The pixels were still drying on our Q&A with Waitr’s new CEO Adam Price when news hit that Price resigned from the captain’s chair and board of directors and is being replaced by Carl Grimstad. He’s chief manager of C. Grimstad Associates, a family- office investment firm. For Louisiana-based Waitr, this is only the latest high-profile departure after an exceptionally tumultuous year for the fifth-largest U.S. restaurant delivery service.
Waitr reported losing $220.1 million in the fourth quarter of 2019 on revenues of $49.2 million. Aside from being the company’s third CEO in two years, Grimstad is also the co-founder and former president of iPayment, a credit and debit card payment processing service for small- and medium-sized merchants.
“Over the past few weeks I, along with the company’s board, advisors and key stakeholders, have been evaluating every aspect of Waitr,” he said in a release. “This process has given me confidence in the future of Waitr. I see significant potential to build upon the solid foundation of the company’s existing relationships with diners and restaurant partners in terms of Waitr’s product offering and customer service, and I look forward to discussing these initiatives in future interactions with the financial community.”

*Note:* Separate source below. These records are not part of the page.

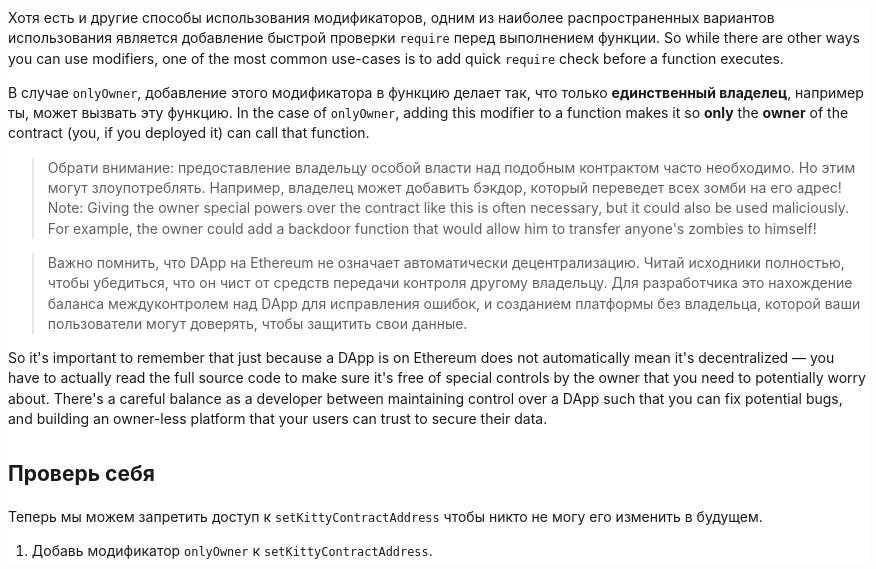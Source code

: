 Хотя есть и другие способы использования модификаторов, одним из наиболее распространенных вариантов использования является добавление быстрой проверки `require` перед выполнением функции.
So while there are other ways you can use modifiers, one of the most common use-cases is to add quick `require` check before a function executes.

В случае `onlyOwner`, добавление этого модификатора в функцию делает так, что только **единственный владелец**, например ты, может вызвать эту функцию.
In the case of `onlyOwner`, adding this modifier to a function makes it so **only** the **owner** of the contract (you, if you deployed it) can call that function.

> Обрати внимание: предоставление владельцу особой власти над подобным контрактом часто необходимо. Но этим могут злоупотреблять. Например, владелец может добавить бэкдор, который переведет всех зомби на его адрес!
>Note: Giving the owner special powers over the contract like this is often necessary, but it could also be used maliciously. For example, the owner could add a backdoor function that would allow him to transfer anyone's zombies to himself!

> Важно помнить, что DApp на Ethereum не означает автоматически децентрализацию. Читай исходники полностью, чтобы убедиться, что он чист от средств передачи контроля другому владельцу. Для разработчика это нахождение баланса междуконтролем над DApp для исправления ошибок, и созданием платформы без владельца, которой ваши пользователи могут доверять, чтобы защитить свои данные.
>
So it's important to remember that just because a DApp is on Ethereum does not automatically mean it's decentralized — you have to actually read the full source code to make sure it's free of special controls by the owner that you need to potentially worry about. There's a careful balance as a developer between maintaining control over a DApp such that you can fix potential bugs, and building an owner-less platform that your users can trust to secure their data.

## Проверь себя

Теперь мы можем запретить доступ к `setKittyContractAddress` чтобы никто не могу его изменить в будущем.

1. Добавь модификатор `onlyOwner` к `setKittyContractAddress`.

In a wide-ranging interview with Food On Demand just before Christmas, Price said Waitr has the time and finances to make it out the other side of its current challenges. He added that the company has a “clear trajectory” to profitability, and said being the underdog in the space has forced it to be sustainable over the long-term in the face of much larger competitors like DoorDash and Grubhub.

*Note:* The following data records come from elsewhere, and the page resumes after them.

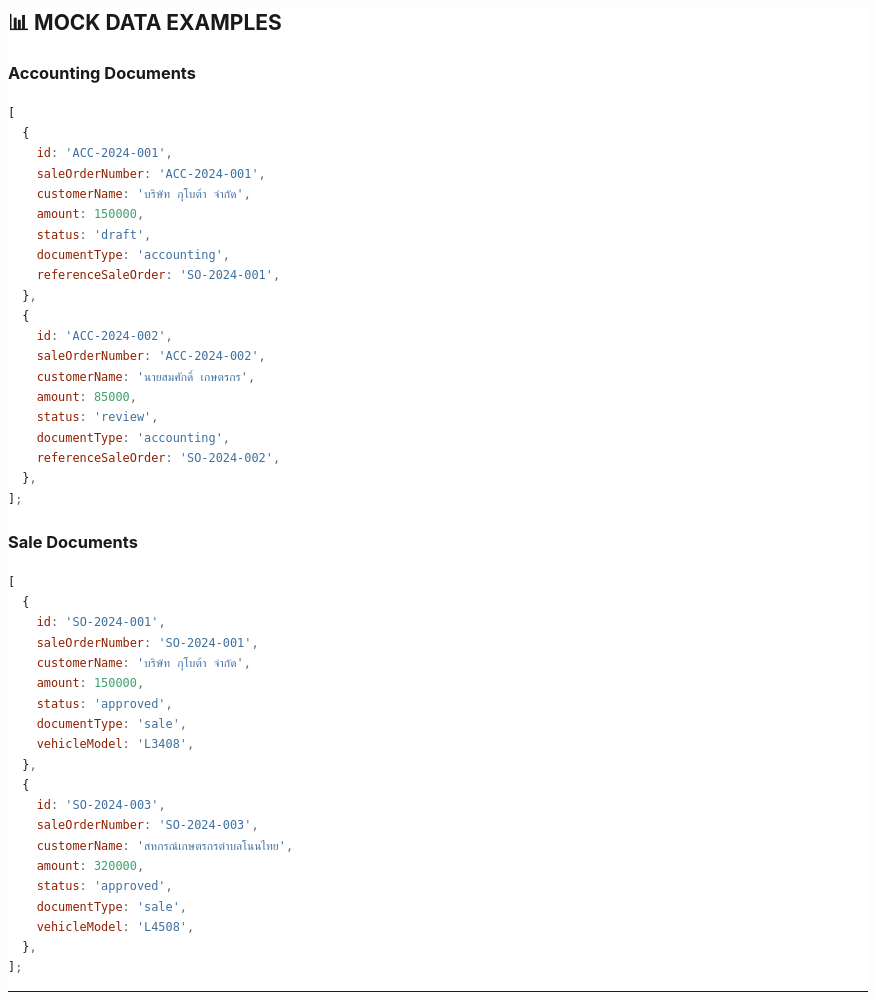 
## 📊 **MOCK DATA EXAMPLES**

### **Accounting Documents**

```javascript
[
  {
    id: 'ACC-2024-001',
    saleOrderNumber: 'ACC-2024-001',
    customerName: 'บริษัท กุโบต้า จำกัด',
    amount: 150000,
    status: 'draft',
    documentType: 'accounting',
    referenceSaleOrder: 'SO-2024-001',
  },
  {
    id: 'ACC-2024-002',
    saleOrderNumber: 'ACC-2024-002',
    customerName: 'นายสมศักดิ์ เกษตรกร',
    amount: 85000,
    status: 'review',
    documentType: 'accounting',
    referenceSaleOrder: 'SO-2024-002',
  },
];
```

### **Sale Documents**

```javascript
[
  {
    id: 'SO-2024-001',
    saleOrderNumber: 'SO-2024-001',
    customerName: 'บริษัท กุโบต้า จำกัด',
    amount: 150000,
    status: 'approved',
    documentType: 'sale',
    vehicleModel: 'L3408',
  },
  {
    id: 'SO-2024-003',
    saleOrderNumber: 'SO-2024-003',
    customerName: 'สหกรณ์เกษตรกรตำบลโนนไทย',
    amount: 320000,
    status: 'approved',
    documentType: 'sale',
    vehicleModel: 'L4508',
  },
];
```

---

“Money on our balance sheet is correlated with time to figure out problems, and Waitr has very little time to figure out its problems,” Price said.
Price had been Waitr’s chief operating officer before joining the company as chief logistics officer in February of 2019. Price has a background that includes work in the engineering services field, as well as the earlier days of restaurant delivery in New York City.
Amid a stream of executive departures, Waitr has reportedly laid off hundreds of workers as the company’s share price has fallen over the last 12 months, which triggered a delisting warning from the Nasdaq stock exchange. So far investors have welcomed the latest news, with WTRH shares rising from 30 cents to nearly 45 cents at press time.
As somebody who hears a fair share of industry rumors and speculation, a handful of well-placed sources have privately questioned Waitr’s chances of surviving the current turmoil. The company wrote down what it paid for Minneapolis-based Bite Squad, which it acquired in early 2019, according to a report from the Minneapolis Star Tribune. In addition, its wings are clipped due to limited cash flow as larger, better capitalized third-party delivery firms rapidly diversify into the ghost and virtual kitchens.
“We are excited to welcome Carl to the Waitr organization,” said Chris Meaux, the company’s CEO before Price and chairman of the board. “We believe that the combination of his extensive operational, executive and leadership experience, including as a successful president of a public company, as well as his career focus of providing small- and medium-sized merchants payment and technology solutions, will create substantial shareholder value.”